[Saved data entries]
#####

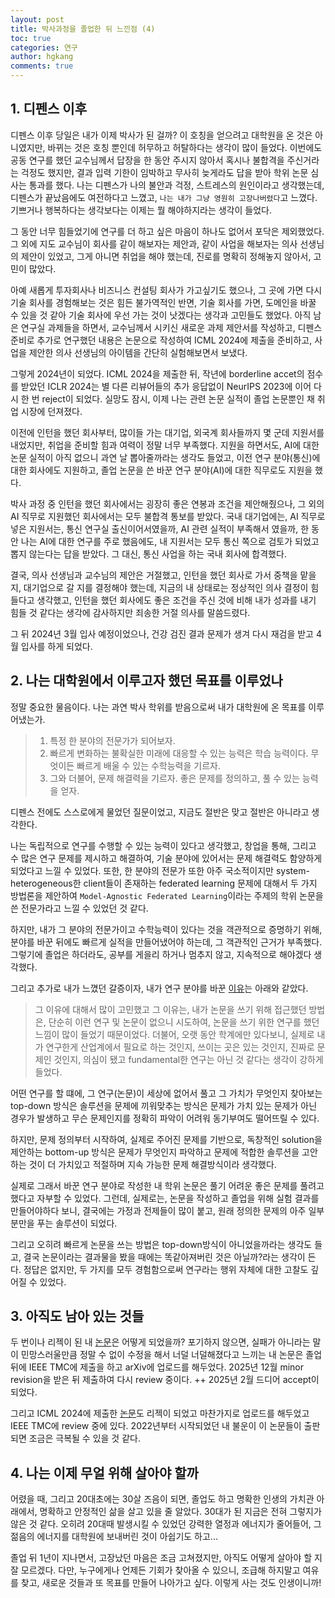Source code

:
 ```yaml
---
layout: post
title: 박사과정을 졸업한 뒤 느낀점 (4)
toc: true
categories: 연구
author: hgkang
comments: true
---
```


## 1. 디펜스 이후

디펜스 이후 당일은 내가 이제 박사가 된 걸까? 이 호칭을 얻으려고 대학원을 온 것은 아니였지만, 바뀌는 것은 호칭 뿐인데 허무하고 허탈하다는 생각이 많이 들었다.
이번에도 공동 연구를 했던 교수님께서 답장을 한 동안 주시지 않아서 혹시나 불합격을 주신거라는 걱정도 했지만, 결과 입력 기한이 임박하고 무사히 늦게라도 답을 받아 학위 논문 심사는 통과를 했다.
나는 디펜스가 나의 불안과 걱정, 스트레스의 원인이라고 생각했는데, 디펜스가 끝났음에도 여전하다고 느꼈고, `나는 내가 그냥 영원히 고장나버렸다`고 느꼈다.
기쁘거나 행복하다는 생각보다는 이제는 뭘 해야하지라는 생각이 들었다.

그 동안 너무 힘들었기에 연구를 더 하고 싶은 마음이 하나도 없어서 포닥은 제외했었다.
그 외에 지도 교수님이 회사를 같이 해보자는 제안과, 같이 사업을 해보자는 의사 선생님의 제안이 있었고,
그게 아니면 취업을 해야 했는데, 진로를 명확히 정해놓지 않아서, 고민이 많았다.

아예 새롭게 투자회사나 비즈니스 컨설팅 회사가 가고싶기도 했으나, 그 곳에 가면 다시 기술 회사를 경험해보는 것은 힘든 불가역적인 반면, 기술 회사를 가면, 도메인을 바꿀 수 있을 것 같아 기술 회사에 우선 가는 것이 낫겠다는 생각과 고민들도 했었다.
아직 남은 연구실 과제들을 하면서, 교수님께서 시키신 새로운 과제 제안서를 작성하고, 디펜스 준비로 추가로 연구했던 내용은 논문으로 작성하여 ICML 2024에 제출을 준비하고,
사업을 제안한 의사 선생님의 아이템을 간단히 실험해보면서 보냈다.

그렇게 2024년이 되었다.
ICML 2024을 제출한 뒤, 작년에 borderline accet의 점수를 받았던 ICLR 2024는 별 다른 리뷰어들의 추가 응답없이 NeurIPS 2023에 이어 다시 한 번 reject이 되었다.
실망도 잠시, 이제 나는 관련 논문 실적이 졸업 논문뿐인 채 취업 시장에 던져졌다.

이전에 인턴을 했던 회사부터, 많이들 가는 대기업, 외국계 회사들까지 몇 군데 지원서를 내었지만, 취업을 준비할 힘과 여력이 정말 너무 부족했다.
지원을 하면서도, AI에 대한 논문 실적이 아직 없으니 과연 날 뽑아줄까라는 생각도 들었고, 이전 연구 분야(통신)에 대한 회사에도 지원하고, 졸업 논문을 쓴 바꾼 연구 분야(AI)에 대한 직무로도 지원을 했다.

박사 과정 중 인턴을 했던 회사에서는 굉장히 좋은 연봉과 조건을 제안해줬으나, 그 외의 AI 직무로 지원했던 회사에서는 모두 불합격 통보를 받았다.
국내 대기업에는, AI 직무로 넣은 지원서는, 통신 연구실 출신이어서였을까, AI 관련 실적이 부족해서 였을까,
한 동안 나는 AI에 대한 연구를 주로 했음에도, 내 지원서는 모두 통신 쪽으로 검토가 되었고 뽑지 않는다는 답을 받았다.
그 대신, 통신 사업을 하는 국내 회사에 합격했다.

결국, 의사 선생님과 교수님의 제안은 거절했고, 인턴을 했던 회사로 가서 중책을 맡을 지, 대기업으로 갈 지를 결정해야 했는데, 지금의 내 상태로는 정상적인 의사 결정이 힘들다고 생각했고,
인턴을 했던 회사에도 좋은 조건을 주신 것에 비해 내가 성과를 내기 힘들 것 같다는 생각에 감사하지만 죄송한 거절 의사를 말씀드렸다.

그 뒤 2024년 3월 입사 예정이었으나, 건강 검진 결과 문제가 생겨 다시 재검을 받고 4월 입사를 하게 되었다.

## 2. 나는 대학원에서 이루고자 했던 목표를 이루었나

정말 중요한 물음이다. 나는 과연 박사 학위를 받음으로써 내가 대학원에 온 목표를 이루어냈는가.

> 1. 특정 한 분야의 전문가가 되어보자.
> 2. 빠르게 변화하는 불확실한 미래에 대응할 수 있는 능력은 학습 능력이다. 무엇이든 빠르게 배울 수 있는 수학능력을 기르자.
> 3. 그와 더불어, 문제 해결력을 기르자. 좋은 문제를 정의하고, 풀 수 있는 능력을 얻자.

디펜스 전에도 스스로에게 물었던 질문이었고, 지금도 절반은 맞고 절반은 아니라고 생각한다.

나는 독립적으로 연구를 수행할 수 있는 능력이 있다고 생각했고, 창업을 통해, 그리고 수 많은 연구 문제를 제시하고 해결하여, 기술 분야에 있어서는 문제 해결력도 함양하게 되었다고 느낄 수 있었다.
또한, 한 분야의 전문가 또한 아주 국소적이지만 system-heterogeneous한 client들이 존재하는 federated learning 문제에 대해서 두 가지 방법론을 제안하여 `Model-Agnostic Federated Learning`이라는 주제의 학위 논문을 쓴 전문가라고 느낄 수 있었던 것 같다.

하지만, 내가 그 분야의 전문가이고 수학능력이 있다는 것을 객관적으로 증명하기 위해,
분야를 바꾼 뒤에도 빠르게 실적을 만들어냈어야 하는데, 그 객관적인 근거가 부족했다.
그렇기에 졸업은 하더라도, 공부를 게을리 하거나 멈추지 않고, 지속적으로 해야겠다 생각했다.

그리고 추가로 내가 느꼈던 갈증이자, 내가 연구 분야를 바꾼 [이유][phd1]는 아래와 같았다.

> 그 이유에 대해서 많이 고민했고 그 이유는, 내가 논문을 쓰기 위해 접근했던 방법은, 단순히 이런 연구 및 논문이 없으니 시도하여, 논문을 쓰기 위한 연구를 했던 느낌이 많이 들었기 때문이었다.
더불어, 오랫 동안 학계에만 있다보니, 실제로 내가 연구한게 산업계에서 필요로 하는 것인지, 쓰이는 곳은 있는 것인지, 진짜로 문제인 것인지,  의심이 됐고 fundamental한 연구는 아닌 것 같다는 생각이 강하게 들었다.

어떤 연구를 할 떄에, 그 연구(논문)이 세상에 없어서 풀고 그 가치가 무엇인지 찾아보는 top-down 방식은
솔루션을 문제에 끼워맞추는 방식은 문제가 가치 있는 문제가 아닌 경우가 발생하고 무슨 문제인지를 정확히 파악이 어려워 동기부여도 떨어뜨릴 수 있다.

하지만, 문제 정의부터 시작하여, 실제로 주어진 문제를 기반으로, 독창적인 solution을 제안하는 bottom-up 방식은
문제가 무엇인지 파악하고 문제에 적합한 솔루션을 고안하는 것이 더 가치있고 적절하며 지속 가능한 문제 해결방식이라 생각했다.

실제로 그래서 바꾼 연구 분야로 작성한 내 학위 논문은 풀기 어려운 좋은 문제를 풀려고 했다고 자부할 수 있었다.
그런데, 실제로는, 논문을 작성하고 졸업을 위해 실험 결과를 만들어야하다 보니, 결국에는 가정과 전제들이 많이 붙고, 원래 정의한 문제의 아주 일부분만을 푸는 솔루션이 되었다.

그리고 오히려 빠르게 논문을 쓰는 방법은 top-down방식이 아니었을까라는 생각도 들고, 결국 논문이라는 결과물을 봤을 때에는 똑같아져버린 것은 아닐까?라는 생각이 든다.
정답은 없지만, 두 가지를 모두 경험함으로써 연구라는 행위 자체에 대한 고찰도 깊어질 수 있었다.

## 3. 아직도 남아 있는 것들

두 번이나 리젝이 된 내 [논문][nefl]은 어떻게 되었을까?
포기하지 않으면, 실패가 아니라는 말이 민망스러울만큼 정말 수 없이 수정을 해서 너덜 너덜해졌다고 느끼는 내 논문은
졸업 뒤에 IEEE TMC에 제출을 하고 arXiv에 업로드를 해두었다.
2025년 12월 minor revision을 받은 뒤 제출하여 다시 review 중이다.
++ 2025년 2월 드디어 accept이 되었다.

그리고 ICML 2024에 제출한 [논문][gefl]도 리젝이 되었고 마찬가지로 업로드를 해두었고 IEEE TMC에 review 중에 있다.
2022년부터 시작되었던 내 불운이 이 논문들이 출판되면 조금은 극복될 수 있을 것 같다.

## 4. 나는 이제 무얼 위해 살아야 할까

어렸을 때, 그리고 20대초에는 30살 즈음이 되면, 졸업도 하고 명확한 인생의 가치관 아래에서, 명확하고 안정적인 삶을 살고 있을 줄 알았다.
30대가 된 지금은 전혀 그렇지가 않은 것 같다. 오히려 20대때 발생시킬 수 있었던 강력한 열정과 에너지가 줄어들어, 그 젊음의 에너지를 대학원에 보내버린 것이 아쉽기도 하고... 

졸업 뒤 1년이 지나면서, 고장났던 마음은 조금 고쳐졌지만, 아직도 어떻게 살아야 할 지 잘 모르겠다.
다만, 누구에게나 언제든 기회가 찾아올 수 있으니, 조급해 하지말고 여유를 찾고, 새로운 것들과 또 목표를 만들어 나아가고 싶다.
이렇게 사는 것도 인생이니까!

[phd1]: https://honggkang.github.io/posts/after-phd1/
[nefl]: https://honggkang.github.io/nefl/
[gefl]: https://honggkang.github.io/gefl/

#####

Exercise brief » Word for word, give again the lines from the first entry to the line with "디펜스 이후 당일은 내가", inclusive. Exclude the pictures.

Response to this exercise »
Source code

:
 ```yaml
---
layout: post
title: 박사과정을 졸업한 뒤 느낀점 (4)
toc: true
categories: 연구
author: hgkang
comments: true
---
```


## 1. 디펜스 이후

디펜스 이후 당일은 내가 이제 박사가 된 걸까? 이 호칭을 얻으려고 대학원을 온 것은 아니였지만, 바뀌는 것은 호칭 뿐인데 허무하고 허탈하다는 생각이 많이 들었다.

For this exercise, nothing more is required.